Shortly after playing in his first All-Star Game last month, Gilgeous-Alexander suffered an abdominal injury that some feared would compel the rebuilding Thunder to shut him down early for the third straight season. But with surprising OKC (36-36) currently holding down a spot in the Western Conference play-in tournament, and just a half-game back of defending champion Golden State for a full-fledged playoff entry, the Thunder are even rethinking their plan to shield him from playing on back-to-back nights.
Another young Canadian, Lu Dort, also starts for the Thunder. Though his scoring average is down about three points this season to 13.9, the high-energy guard is posting career highs in rebounds and assists while often guarding the other team’s best perimeter player.
Jamal Murray (Denver Nuggets)
It’s been almost three years since Murray’s breakthrough performance in the Disney World playoff bubble, where he scored 50, 42 and 50 points in consecutive first-round games and 40 in Game 7 of the second round to upset Kawhi Leonard’s Clippers. A few months later, Murray was enjoying a career year when he suffered a torn ACL that knocked him out for the rest of the season and the entire 2021-22 campaign.

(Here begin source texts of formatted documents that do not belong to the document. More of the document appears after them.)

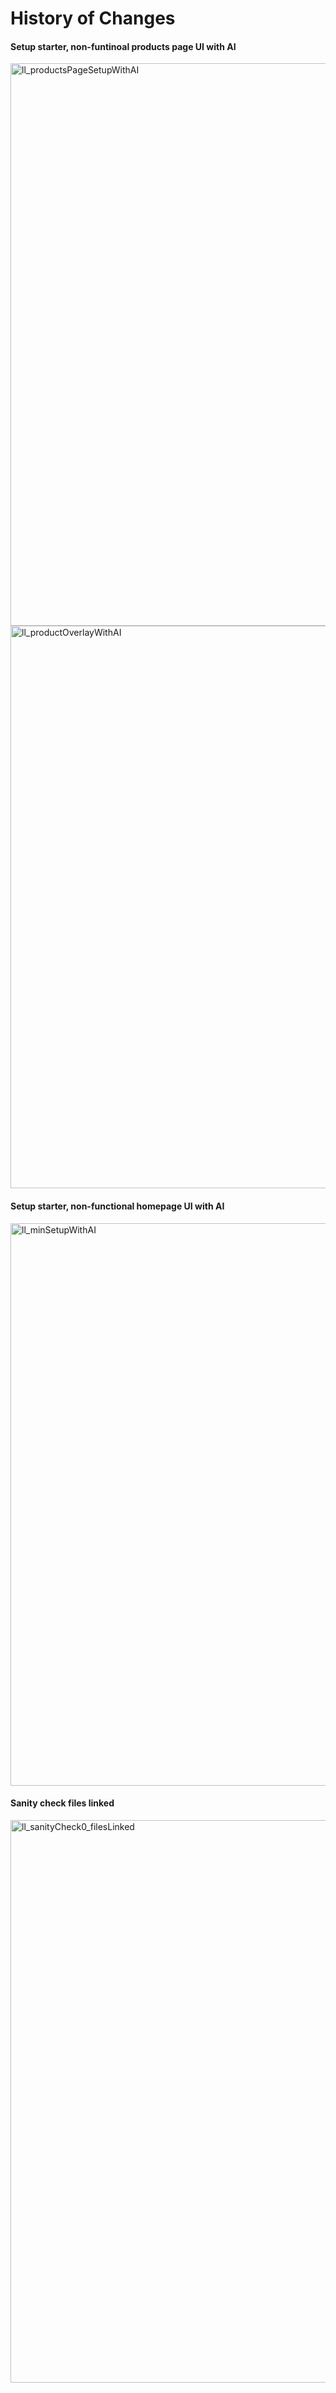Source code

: # History of Changes

#### Setup starter, non-funtinoal products page UI with AI

<img width="900" alt="ll_productsPageSetupWithAI" src="https://github.com/user-attachments/assets/e5a556f4-19ad-46af-945d-857864f2dae5" />

<img width="900" alt="ll_productOverlayWithAI" src="https://github.com/user-attachments/assets/69b013a6-78e5-4e2f-9633-6e5c364691f9" />

#### Setup starter, non-functional homepage UI with AI

<img width="900" alt="ll_minSetupWithAI" src="https://github.com/user-attachments/assets/36991096-d915-4ef7-ad37-077fb168face" />

#### Sanity check files linked

<img width="900" alt="ll_sanityCheck0_filesLinked" src="https://github.com/user-attachments/assets/86c27ad8-e16e-4202-8226-c0e7a4976622" />
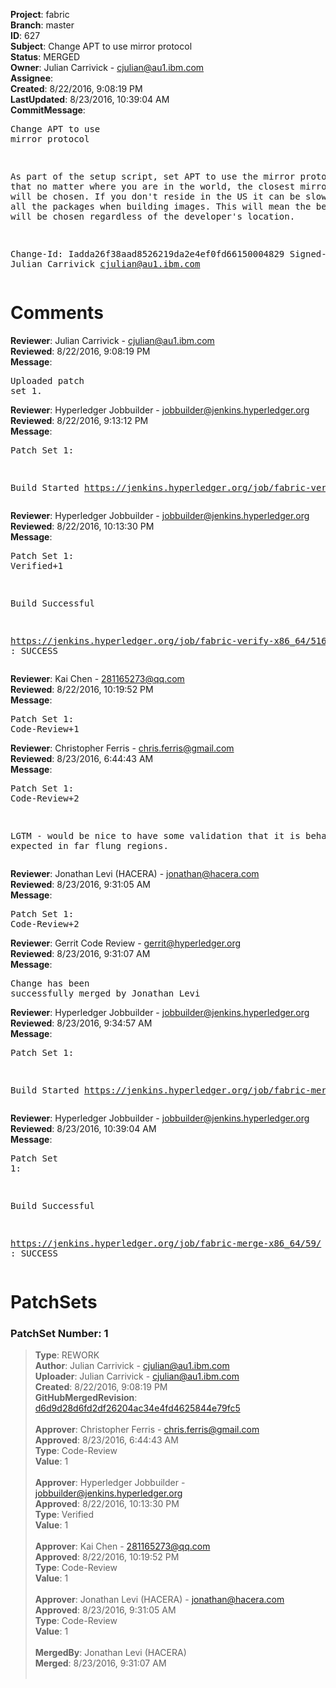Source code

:<strong>Project</strong>: fabric<br><strong>Branch</strong>: master<br><strong>ID</strong>: 627<br><strong>Subject</strong>: Change APT to use mirror protocol<br><strong>Status</strong>: MERGED<br><strong>Owner</strong>: Julian Carrivick - cjulian@au1.ibm.com<br><strong>Assignee</strong>:<br><strong>Created</strong>: 8/22/2016, 9:08:19 PM<br><strong>LastUpdated</strong>: 8/23/2016, 10:39:04 AM<br><strong>CommitMessage</strong>:<br><pre>Change APT to use mirror protocol

As part of the setup script, set APT to use the mirror protocol so
that no matter where you are in the world, the closest mirror to you
will be chosen. If you don't reside in the US it can be slow to
download all the packages when building images. This will mean the
best mirrors will be chosen regardless of the developer's location.

Change-Id: Iadda26f38aad8526219da2e4ef0fd66150004829
Signed-off-by: Julian Carrivick <cjulian@au1.ibm.com>
</pre><h1>Comments</h1><strong>Reviewer</strong>: Julian Carrivick - cjulian@au1.ibm.com<br><strong>Reviewed</strong>: 8/22/2016, 9:08:19 PM<br><strong>Message</strong>: <pre>Uploaded patch set 1.</pre><strong>Reviewer</strong>: Hyperledger Jobbuilder - jobbuilder@jenkins.hyperledger.org<br><strong>Reviewed</strong>: 8/22/2016, 9:13:12 PM<br><strong>Message</strong>: <pre>Patch Set 1:

Build Started https://jenkins.hyperledger.org/job/fabric-verify-x86_64/516/</pre><strong>Reviewer</strong>: Hyperledger Jobbuilder - jobbuilder@jenkins.hyperledger.org<br><strong>Reviewed</strong>: 8/22/2016, 10:13:30 PM<br><strong>Message</strong>: <pre>Patch Set 1: Verified+1

Build Successful 

https://jenkins.hyperledger.org/job/fabric-verify-x86_64/516/ : SUCCESS</pre><strong>Reviewer</strong>: Kai Chen - 281165273@qq.com<br><strong>Reviewed</strong>: 8/22/2016, 10:19:52 PM<br><strong>Message</strong>: <pre>Patch Set 1: Code-Review+1</pre><strong>Reviewer</strong>: Christopher Ferris - chris.ferris@gmail.com<br><strong>Reviewed</strong>: 8/23/2016, 6:44:43 AM<br><strong>Message</strong>: <pre>Patch Set 1: Code-Review+2

LGTM - would be nice to have some validation that it is behaving as expected in far flung regions.</pre><strong>Reviewer</strong>: Jonathan Levi (HACERA) - jonathan@hacera.com<br><strong>Reviewed</strong>: 8/23/2016, 9:31:05 AM<br><strong>Message</strong>: <pre>Patch Set 1: Code-Review+2</pre><strong>Reviewer</strong>: Gerrit Code Review - gerrit@hyperledger.org<br><strong>Reviewed</strong>: 8/23/2016, 9:31:07 AM<br><strong>Message</strong>: <pre>Change has been successfully merged by Jonathan Levi</pre><strong>Reviewer</strong>: Hyperledger Jobbuilder - jobbuilder@jenkins.hyperledger.org<br><strong>Reviewed</strong>: 8/23/2016, 9:34:57 AM<br><strong>Message</strong>: <pre>Patch Set 1:

Build Started https://jenkins.hyperledger.org/job/fabric-merge-x86_64/59/</pre><strong>Reviewer</strong>: Hyperledger Jobbuilder - jobbuilder@jenkins.hyperledger.org<br><strong>Reviewed</strong>: 8/23/2016, 10:39:04 AM<br><strong>Message</strong>: <pre>Patch Set 1:

Build Successful 

https://jenkins.hyperledger.org/job/fabric-merge-x86_64/59/ : SUCCESS</pre><h1>PatchSets</h1><h3>PatchSet Number: 1</h3><blockquote><strong>Type</strong>: REWORK<br><strong>Author</strong>: Julian Carrivick - cjulian@au1.ibm.com<br><strong>Uploader</strong>: Julian Carrivick - cjulian@au1.ibm.com<br><strong>Created</strong>: 8/22/2016, 9:08:19 PM<br><strong>GitHubMergedRevision</strong>: [d6d9d28d6fd2df26204ac34e4fd4625844e79fc5](https://github.com/hyperledger/fabric/commit/d6d9d28d6fd2df26204ac34e4fd4625844e79fc5)<br><br><strong>Approver</strong>: Christopher Ferris - chris.ferris@gmail.com<br><strong>Approved</strong>: 8/23/2016, 6:44:43 AM<br><strong>Type</strong>: Code-Review<br><strong>Value</strong>: 1<br><br><strong>Approver</strong>: Hyperledger Jobbuilder - jobbuilder@jenkins.hyperledger.org<br><strong>Approved</strong>: 8/22/2016, 10:13:30 PM<br><strong>Type</strong>: Verified<br><strong>Value</strong>: 1<br><br><strong>Approver</strong>: Kai Chen - 281165273@qq.com<br><strong>Approved</strong>: 8/22/2016, 10:19:52 PM<br><strong>Type</strong>: Code-Review<br><strong>Value</strong>: 1<br><br><strong>Approver</strong>: Jonathan Levi (HACERA) - jonathan@hacera.com<br><strong>Approved</strong>: 8/23/2016, 9:31:05 AM<br><strong>Type</strong>: Code-Review<br><strong>Value</strong>: 1<br><br><strong>MergedBy</strong>: Jonathan Levi (HACERA)<br><strong>Merged</strong>: 8/23/2016, 9:31:07 AM<br><br></blockquote>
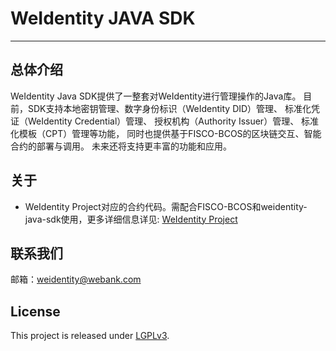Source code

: # WeIdentity JAVA SDK

---

## 总体介绍

WeIdentity Java SDK提供了一整套对WeIdentity进行管理操作的Java库。
目前，SDK支持本地密钥管理、数字身份标识（WeIdentity DID）管理、
标准化凭证（WeIdentity Credential）管理、
授权机构（Authority Issuer）管理、
标准化模板（CPT）管理等功能，
同时也提供基于FISCO-BCOS的区块链交互、智能合约的部署与调用。
未来还将支持更丰富的功能和应用。

## 关于

* WeIdentity Project对应的合约代码。需配合FISCO-BCOS和weidentity-java-sdk使用，更多详细信息详见: [WeIdentity Project](https://github.com/webankopen/WeIdentity)

## 联系我们

邮箱：weidentity@webank.com

## License

This project is released under [LGPLv3](https://opensource.org/licenses/LGPL-3.0).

Finally healthy enough to return, the 26-year-old point guard has played 58 of Denver’s 72 games this season and is averaging 20.1 points (not quite back to his 2020-21 peak, but close) and a career-high 6.1 assists. With Murray as the top sidekick for Nikola Jokic, the incomparable centre who’s in the hunt for his third consecutive MVP award, the Nuggets (48-24) are the top team in the West.
Andrew Wiggins (Golden State Warriors)
After years of failing to fulfill the potential he showed as the No. 1 pick in the 2014 draft, Wiggins finally found his niche with Golden State and shed the “bust” label last spring by playing a vital role in the Warriors’ championship run. Golden State rewarded him with a four-year, $109-million US contract extension that kicks in next season — after he completes the five-year, $148M deal he signed with Minnesota in 2017.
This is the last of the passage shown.